TO DO
For the word "phpSplitter", work out how many lines in the records below contain it and state that count alone.

DATA IN THIS EXERCISE
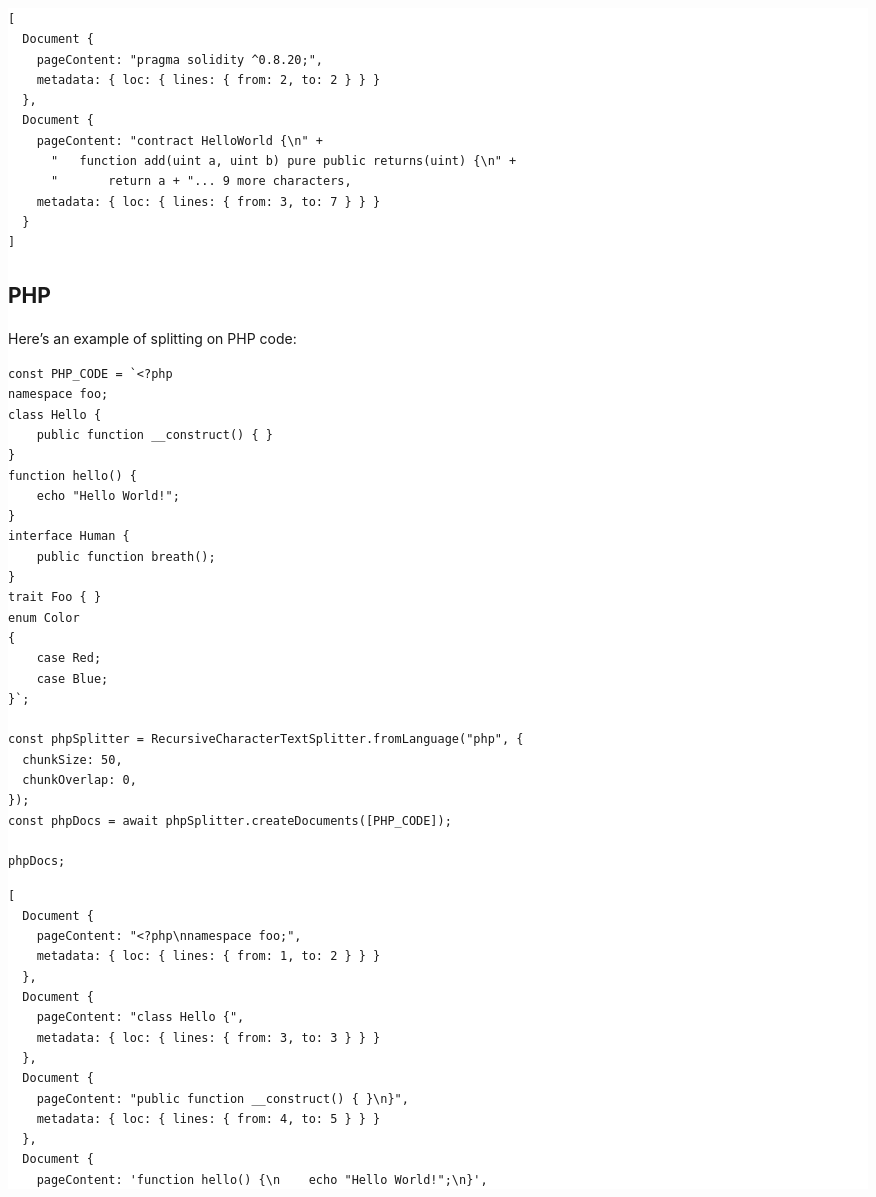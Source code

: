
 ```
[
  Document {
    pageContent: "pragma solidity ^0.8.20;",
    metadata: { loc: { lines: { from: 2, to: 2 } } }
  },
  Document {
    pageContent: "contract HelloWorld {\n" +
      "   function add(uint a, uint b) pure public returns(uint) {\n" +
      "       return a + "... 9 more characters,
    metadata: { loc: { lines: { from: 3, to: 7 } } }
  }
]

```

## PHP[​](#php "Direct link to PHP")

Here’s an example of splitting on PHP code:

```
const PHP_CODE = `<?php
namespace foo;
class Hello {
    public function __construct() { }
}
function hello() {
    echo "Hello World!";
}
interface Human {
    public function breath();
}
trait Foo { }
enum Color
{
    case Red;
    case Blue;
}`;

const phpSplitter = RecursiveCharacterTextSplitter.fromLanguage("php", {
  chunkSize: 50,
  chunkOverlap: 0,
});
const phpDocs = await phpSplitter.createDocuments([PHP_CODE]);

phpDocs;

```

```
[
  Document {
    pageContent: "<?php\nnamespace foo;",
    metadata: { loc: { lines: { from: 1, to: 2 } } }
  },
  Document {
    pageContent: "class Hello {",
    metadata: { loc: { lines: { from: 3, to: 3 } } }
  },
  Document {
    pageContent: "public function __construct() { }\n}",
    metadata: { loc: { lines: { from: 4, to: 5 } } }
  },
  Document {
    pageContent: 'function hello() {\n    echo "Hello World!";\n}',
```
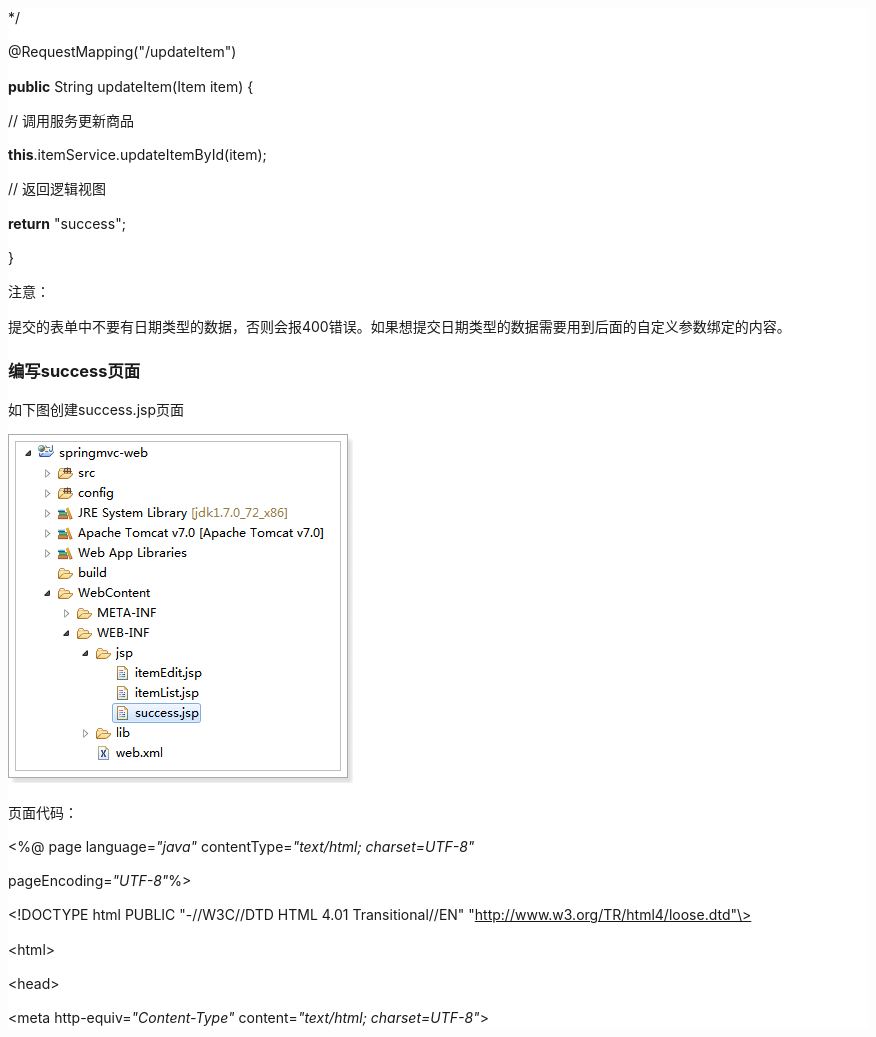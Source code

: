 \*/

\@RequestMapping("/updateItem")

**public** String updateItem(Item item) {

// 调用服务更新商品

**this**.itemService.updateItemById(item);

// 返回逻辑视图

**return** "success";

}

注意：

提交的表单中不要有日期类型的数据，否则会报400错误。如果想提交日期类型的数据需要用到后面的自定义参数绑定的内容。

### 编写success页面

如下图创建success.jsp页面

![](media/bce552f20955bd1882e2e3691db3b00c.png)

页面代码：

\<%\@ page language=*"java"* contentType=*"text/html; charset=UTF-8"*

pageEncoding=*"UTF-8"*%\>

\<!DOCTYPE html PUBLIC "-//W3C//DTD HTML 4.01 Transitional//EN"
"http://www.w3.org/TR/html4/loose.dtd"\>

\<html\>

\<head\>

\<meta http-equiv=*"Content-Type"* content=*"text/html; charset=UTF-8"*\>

WRITTEN RESPONSE
2